My mom’s dad, my Pop, is a crackerjack cook. The man can fry eggs and bacon, mix up savory guacamole, grill a great steak, roast a delicious brisket. His cooking style runs to tender, flavorful, spicy meat (and anything involving onions, which he’ll slice up and eat like apples). I begged him for his chili recipe last summer – and he shocked my Neno when he agreed to give it to me.
I pull this recipe out when the nights start hinting at a chill, and I make a pot of it regularly through the winter. It’s open to interpretation (namely, more or fewer beans, as you desire), but I think the main ingredients – ground beef, tomatoes, beans, spices and brown sugar – are pretty much spot on. And when you come home and lift the lid of the Crock-Pot to catch a whiff of this simmering inside?

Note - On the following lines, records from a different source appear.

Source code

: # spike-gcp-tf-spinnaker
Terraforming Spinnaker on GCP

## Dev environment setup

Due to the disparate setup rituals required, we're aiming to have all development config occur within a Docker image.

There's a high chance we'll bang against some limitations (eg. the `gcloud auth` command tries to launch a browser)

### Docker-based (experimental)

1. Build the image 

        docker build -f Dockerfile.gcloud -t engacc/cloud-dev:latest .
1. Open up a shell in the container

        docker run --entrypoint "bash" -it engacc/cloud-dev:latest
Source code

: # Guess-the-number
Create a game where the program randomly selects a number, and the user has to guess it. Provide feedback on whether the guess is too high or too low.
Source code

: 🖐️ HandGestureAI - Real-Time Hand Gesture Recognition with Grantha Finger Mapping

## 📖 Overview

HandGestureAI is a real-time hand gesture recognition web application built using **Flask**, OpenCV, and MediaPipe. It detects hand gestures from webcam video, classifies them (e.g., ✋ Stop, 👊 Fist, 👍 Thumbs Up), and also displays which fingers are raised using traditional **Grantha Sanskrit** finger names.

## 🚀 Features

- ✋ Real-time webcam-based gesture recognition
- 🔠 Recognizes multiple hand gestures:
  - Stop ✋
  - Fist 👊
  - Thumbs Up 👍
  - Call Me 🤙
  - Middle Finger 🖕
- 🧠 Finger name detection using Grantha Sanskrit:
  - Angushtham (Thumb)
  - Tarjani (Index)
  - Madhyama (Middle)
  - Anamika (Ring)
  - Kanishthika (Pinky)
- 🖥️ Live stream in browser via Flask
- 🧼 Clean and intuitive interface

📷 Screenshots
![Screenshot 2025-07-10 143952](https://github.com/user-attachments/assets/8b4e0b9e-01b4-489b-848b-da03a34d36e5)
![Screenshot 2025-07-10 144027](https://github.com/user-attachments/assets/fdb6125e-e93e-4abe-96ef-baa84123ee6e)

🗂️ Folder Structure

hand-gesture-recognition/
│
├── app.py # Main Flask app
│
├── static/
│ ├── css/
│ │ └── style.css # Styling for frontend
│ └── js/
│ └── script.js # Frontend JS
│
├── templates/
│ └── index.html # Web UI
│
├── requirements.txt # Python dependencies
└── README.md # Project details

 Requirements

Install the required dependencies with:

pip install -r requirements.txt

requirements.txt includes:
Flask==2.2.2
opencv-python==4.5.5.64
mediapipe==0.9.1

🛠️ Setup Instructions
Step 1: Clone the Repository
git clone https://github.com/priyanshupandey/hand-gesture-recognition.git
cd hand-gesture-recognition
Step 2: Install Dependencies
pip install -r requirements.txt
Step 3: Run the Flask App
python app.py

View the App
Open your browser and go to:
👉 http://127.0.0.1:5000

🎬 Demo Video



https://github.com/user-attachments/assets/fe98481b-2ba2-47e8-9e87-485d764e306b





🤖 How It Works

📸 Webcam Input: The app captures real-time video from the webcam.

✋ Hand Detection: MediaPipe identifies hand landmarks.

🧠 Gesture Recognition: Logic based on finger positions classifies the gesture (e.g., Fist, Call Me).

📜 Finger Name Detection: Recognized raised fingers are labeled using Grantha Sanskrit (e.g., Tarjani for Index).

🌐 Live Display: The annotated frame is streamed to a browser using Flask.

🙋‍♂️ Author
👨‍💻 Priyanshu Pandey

Heaven.
Pop’s Chili
2 lbs ground beef
1 small onion, diced (or some minced onion)
1 clove garlic, minced (or 1 tsp garlic powder)
2 cans diced tomatoes
1 can red kidney beans
1 can pinto beans
4 heaping tsp brown sugar (Pop said, “My teaspoons are heaping!”)
4 tsp chili powder
1 tsp cumin
1-2 tsp cayenne pepper (to taste)
Big squirt of ketchup (optional)
Brown ground beef, onion and garlic in a skillet, while adding other ingredients (except ketchup) to Crock-Pot. Add browned beef mixture to Crock-Pot. Cook on high for 3-4 hours. Serve with crackers or crusty bread.
(We often substitute 1 can of black beans for the 2 cans of beans listed, and skip the ketchup. But I’m just telling you what Pop told me. He knows his chili.)
Ooh, I think I have all these ingredients in the pantry! I love anything I can throw in the crock pot. Can’t wait to try, thanks.